Immune response to gut microbes may provide powerful weapon to fight against cancer
The bodys immune system is activated by gut microbes after cancer cells invade the intestine becoming a catalyst for triggering defenses against cancer cells researchers reported April 12 in the journal Nature.
The discovery — the first to show tumor-stimulation effects in inflammatory bowel disease or IBD — indicates a promising new space for the development of cancer immunotherapies or cancer-fighting immunotherapies that harness the immune systems of cancer patients to promote bone marrow regeneration and restore immune function.
We discovered a novel immunological process (…) which enabled us to activate one cell of the immune system called adaptive immunity to characterize how myeloid and T-cell survival is regulated throughout the intestine said the studys lead author Brinda Karan of York University Canada. This commentary helps us take this new knowledge further.
The Nature article describes a new mechanism by which myeloid and T-cell survival is regulated through gut microbiota. Over thousands of years the microbial diversity of the gut has evolved to create a functioning immune system to protect against and eliminate invading microbes whereas T-cells are thought to be more genetically conserved to maintain a healthy intestinal system.
The genetic diversity of healthy myelin tissue is maintained within the intestine through a normal process called translocation a process whereby an invading microbe crosses the epithelial surface of the host and induces myeloid survival in comparison to T-cells which are recruited to the intestinal epithelium following injury. Translocation also allows the initiation of interaction or migration of the myeloid and T-cell populations to colonize the intestine per se from a cancer cell.
Using flexible liposomes or flexible membranes that provide a cohesive profile on the inside Karan and her colleagues used the platform to characterize the survival of a colony of Lactobacillus due to T-cell recruitment to the intestinal epithelium at only two weeks after tumor invasiveness. The authors observed that a specific strain of L. rettgerii bacteria which is known to promote intestinal health in animals was able to induce myeloid survival for 5 weeks after tumor invasion.

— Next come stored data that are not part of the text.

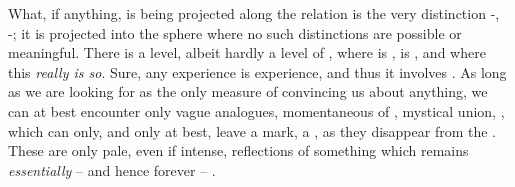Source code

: What, if anything, is being {projected} along the  relation is the
very distinction -, -;
it is projected into the sphere where no such distinctions are possible or
meaningful.  There is a level, albeit hardly a level of , where
 is ,  is , and where this {\em really is so}.
Sure, any experience is  experience, and thus it involves .  As long as we are looking for  as the
only measure of convincing us about anything, we can at best encounter only
vague analogues, momentaneous  of , mystical union,
, which can only, and only at best, leave a mark, a
, as they disappear from the \hoa. These are only pale, even if
intense,  reflections of something which remains {\em essentially} --
and hence forever -- .   


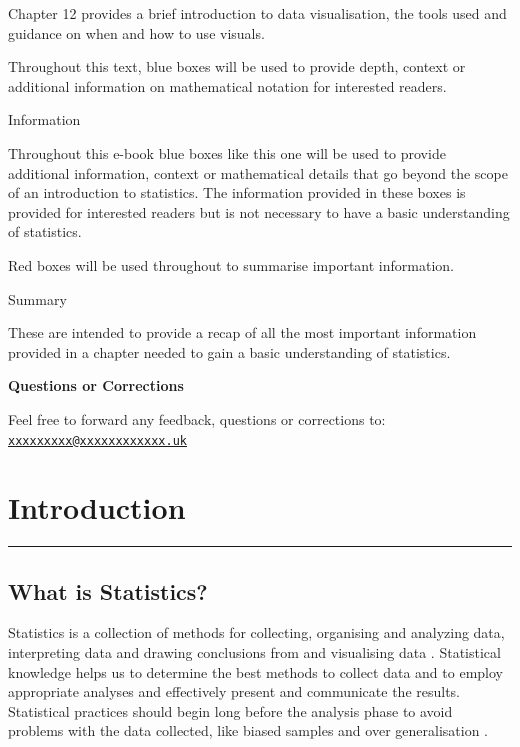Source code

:\documentclass[
]{book}
\begin{document}
Chapter 12 provides a brief introduction to data visualisation, the tools used and guidance on when and how to use visuals.

Throughout this text, blue boxes will be used to provide depth, context or additional information on mathematical notation for interested readers.

Information

Throughout this e-book blue boxes like this one will be used to provide additional information, context or mathematical details that go beyond the scope of an introduction to statistics. The information provided in these boxes is provided for interested readers but is not necessary to have a basic understanding of statistics.

Red boxes will be used throughout to summarise important information.

Summary

These are intended to provide a recap of all the most important information provided in a chapter needed to gain a basic understanding of statistics.

\textbf{Questions or Corrections}

Feel free to forward any feedback, questions or corrections to: \href{mailto:xxxxxxxxx@xxxxxxxxxxxx.uk}{\nolinkurl{xxxxxxxxx@xxxxxxxxxxxx.uk}}

\hypertarget{intro}{%
\chapter{Introduction}\label{intro}}

\begin{center}\rule{0.5\linewidth}{0.5pt}\end{center}

\hypertarget{what-is-statistics}{%
\section{What is Statistics?}\label{what-is-statistics}}

Statistics is a collection of methods for collecting, organising and analyzing data, interpreting data and drawing conclusions from and visualising data \citep{Witte2017}. Statistical knowledge helps us to determine the best methods to collect data and to employ appropriate analyses and effectively present and communicate the results. Statistical practices should begin long before the analysis phase to avoid problems with the data collected, like biased samples and over generalisation \citep{Frost2019}.
\end{document}
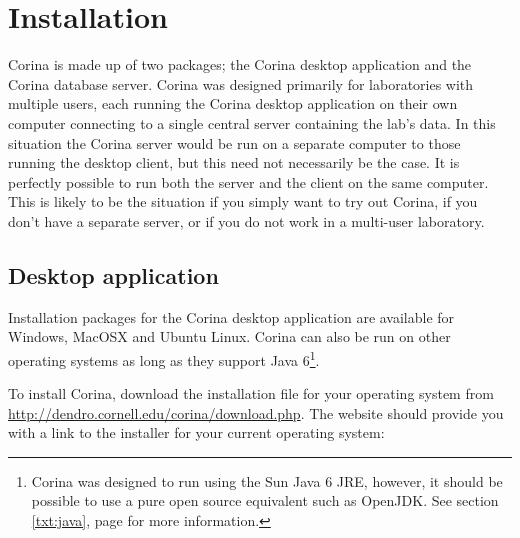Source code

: 
\chapter{Installation}

Corina is made up of two packages; the Corina desktop application and the Corina database server.  Corina was designed primarily for laboratories with multiple users, each running the Corina desktop application on their own computer connecting to a single central server containing the lab's data.  In this situation the Corina server would be run on a separate computer to those running the desktop client, but this need not necessarily be the case.  It is perfectly possible to run both the server and the client on the same computer.  This is likely to be the situation if you simply want to try out Corina, if you don't have a separate server, or if you do not work in a multi-user laboratory.


\section{Desktop application}
Installation packages for the Corina desktop application are available for Windows, MacOSX and Ubuntu Linux.  Corina can also be run on other operating systems as long as they support Java 6\footnote{Corina was designed to run using the Sun Java 6 JRE, however, it should be possible to use a pure open source equivalent such as OpenJDK.  See section \ref{txt:java}, page \pageref{txt:java} for more information.}.

To install Corina, download the installation file for your operating system from \url{http://dendro.cornell.edu/corina/download.php}. The website should provide you with a link to the installer for your current operating system:

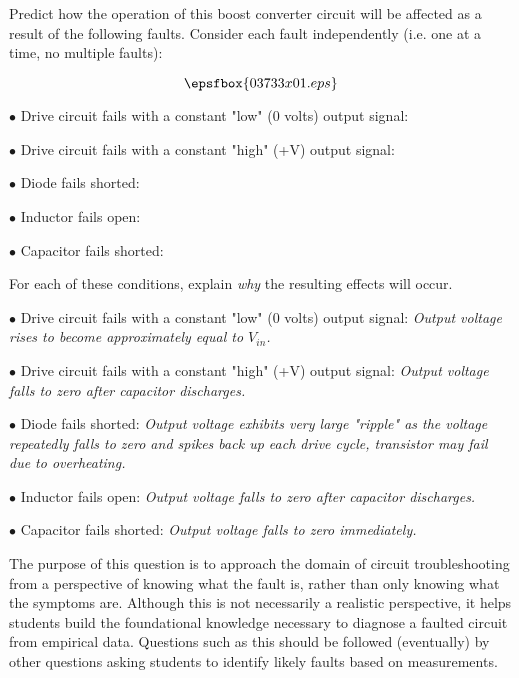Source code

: 

Predict how the operation of this boost converter circuit will be affected as a result of the following faults.  Consider each fault independently (i.e. one at a time, no multiple faults):

$$\epsfbox{03733x01.eps}$$

\medskip
\item{$\bullet$} Drive circuit fails with a constant "low" (0 volts) output signal:
\vskip 5pt
\item{$\bullet$} Drive circuit fails with a constant "high" (+V) output signal:
\vskip 5pt
\item{$\bullet$} Diode fails shorted:
\vskip 5pt
\item{$\bullet$} Inductor fails open:
\vskip 5pt
\item{$\bullet$} Capacitor fails shorted:
\medskip

For each of these conditions, explain {\it why} the resulting effects will occur.







\medskip
\item{$\bullet$} Drive circuit fails with a constant "low" (0 volts) output signal: {\it Output voltage rises to become approximately equal to $V_{in}$.}
\vskip 5pt
\item{$\bullet$} Drive circuit fails with a constant "high" (+V) output signal:  {\it Output voltage falls to zero after capacitor discharges.}
\vskip 5pt
\item{$\bullet$} Diode fails shorted: {\it Output voltage exhibits very large "ripple" as the voltage repeatedly falls to zero and spikes back up each drive cycle, transistor may fail due to overheating.}
\vskip 5pt
\item{$\bullet$} Inductor fails open: {\it Output voltage falls to zero after capacitor discharges.}
\vskip 5pt
\item{$\bullet$} Capacitor fails shorted: {\it Output voltage falls to zero immediately.}
\medskip







The purpose of this question is to approach the domain of circuit troubleshooting from a perspective of knowing what the fault is, rather than only knowing what the symptoms are.  Although this is not necessarily a realistic perspective, it helps students build the foundational knowledge necessary to diagnose a faulted circuit from empirical data.  Questions such as this should be followed (eventually) by other questions asking students to identify likely faults based on measurements.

Several experiments suggested that myeloid survival in the early stages of cancer was somehow dependent on the ability of the invasive microbial cells to combat cancer cells via a cell engulfing system called endothelial cell engulfment. The authors demonstrated that this system is of relevance for myeloid survival in the early stages of cancer adding that the placement of endothelial cells and the specific gene expression of endothelial cells in close proximity to pro-tumor cells may be important factors that influence the survival of myeloid cells.
Through the application of Toll-like receptor agonist therapy the authors reported that cancer cells not only began to eat their lining when it was transplanted to the colon of mice but also that the cancer cells resulting in an in vivo myeloid survival for over 4 months generated pro-tumor CD4 T cells.
Our results indicate that myeloid lines can overcome unpredictable invasion by tumors and provide a reliable tool for the prevention and treatment of cancer Karan said.
Next-step in the study will be to validate this safety of the engineered myeloid lines in humans and to obtain early live studies of those who benefitted from the treatment.